Grease traps capture the oil and grease from the flow of wastewater by slowing down the flow of hot greasy water through the grease trap (actually a tank) and allowing it to cool. As it cools, the grease and oil separate out of the water and float to the top of the trap. The cooler water continues to flow down the drain pipe to the sewer while baffles prevent the accumulated grease and oil from flowing out of the grease trap. The size of the grease trap depends largely on how much waste your business produces and how often you perform trap maintenance. Grease traps may be located inside or outside of the building. Traps that are located inside the building tend to be smaller and require more frequent maintenance. Traps that are located outside the building tend to be larger and may be less disruptive to maintain. Outside grease traps will operate differently in winter versus summer and are more prone to clogging during cold weather. As a business owner/manager, you should know where the grease trap, drain lines, and clean-outs are located at your restaurant.
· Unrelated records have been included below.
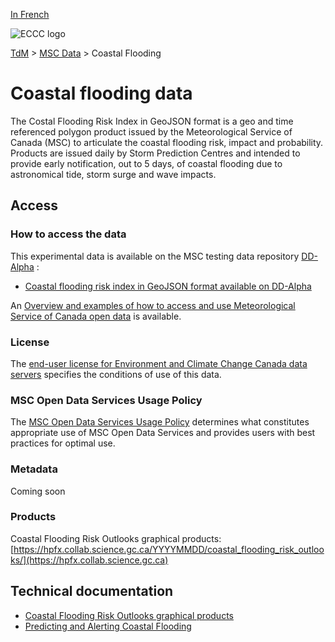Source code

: [In French](readme_coastal-flooding_fr.md)

![ECCC logo](../../img_eccc-logo.png)

[TdM](../../readme_en.md) > [MSC Data](../readme_en.md) > Coastal Flooding

# Coastal flooding data

The Costal Flooding Risk Index in GeoJSON format is a geo and time referenced polygon product issued by the Meteorological Service of Canada (MSC) to articulate the coastal flooding risk, impact and probability. Products are issued daily by Storm Prediction Centres and intended to provide early notification, out to 5 days, of coastal flooding due to astronomical tide, storm surge and wave impacts.

## Access

### How to access the data

This experimental data is available on the MSC testing data repository [DD-Alpha](../../msc-datamart/readme_en.md) :

* [Coastal flooding risk index in GeoJSON format available on DD-Alpha](readme_coastal-flooding-risk-index-datamart_en.md) 

An [Overview and examples of how to access and use Meteorological Service of Canada open data](../../usage/readme_en.md) is available. 

### License

The [end-user license for Environment and Climate Change Canada data servers](.../.../license/readme_en.md) specifies the conditions of use of this data.

### MSC Open Data Services Usage Policy

The [MSC Open Data Services Usage Policy](../.../usage-policy/readme_en.md) determines what constitutes appropriate use of MSC Open Data Services and provides users with best practices for optimal use.

### Metadata

Coming soon

### Products

Coastal Flooding Risk Outlooks graphical products: [https://hpfx.collab.science.gc.ca/YYYYMMDD/coastal_flooding_risk_outlooks/](https://hpfx.collab.science.gc.ca)

## Technical documentation

* [Coastal Flooding Risk Outlooks graphical products](https://hpfx.collab.science.gc.ca/docs/coastal_flooding_risk_outlooks/CoastalFloodingRiskOutlook_Specs_Graphical_1A_EN.pdf) 
* [Predicting and Alerting Coastal Flooding](https://www.canada.ca/en/services/environment/weather/other-services/coastal-flooding-prediction-alert.html)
Proper cleaning and maintenance of the grease trap and drain line reduces the amount of solids and grease going into the public sewer system and minimizes the likelihood of back-ups or blockages. Some sanitation districts and/or municipalities require grease traps and periodic maintenance and inspections for specified businesses. This is because untrapped oil and grease in the wastewater decreases pipe capacity over time and eventually will cause the pipe to clog. Piping systems without grease traps need to be cleaned more often and some piping may have to be replaced sooner than otherwise expected. Excessive grease sent to the wastewater treatment plant can also overload their system and cause the facility to exceed its allowable discharge limits. Running extremely hot water down the drain only moves the problem down stream, and may only make it worse. Fixing a sewer line blockage can be expensive, both in terms of potentially lost customers and repair cost. If the pipe clog is within your building sewer line, you will be responsible for fixing the problem and paying all costs. If the clog is in the public sewer line, but can be traced to your restaurant, you will be liable for paying all or a portion of the repair costs. Accumulating the oil and grease close to the source in a properly maintained grease trap is the most cost-effective way.
There are several ways to maintain a grease trap and dispose of the wastes. Your decision will likely be based on cost, availability of services, and disposal/ recycling opportunities in your area. Most restaurants hire a professional pumping service to remove the waste from the grease trap and dispose of it properly. Some areas have service companies that specialize in grease trap wastes, while other areas may have pumping contractors that service grease traps, sand traps, and septic tanks. Pumping service contractors can usually be found in the yellow pages of the telephone book under the listings for “Grease Traps and Service”, “Septic Tanks”.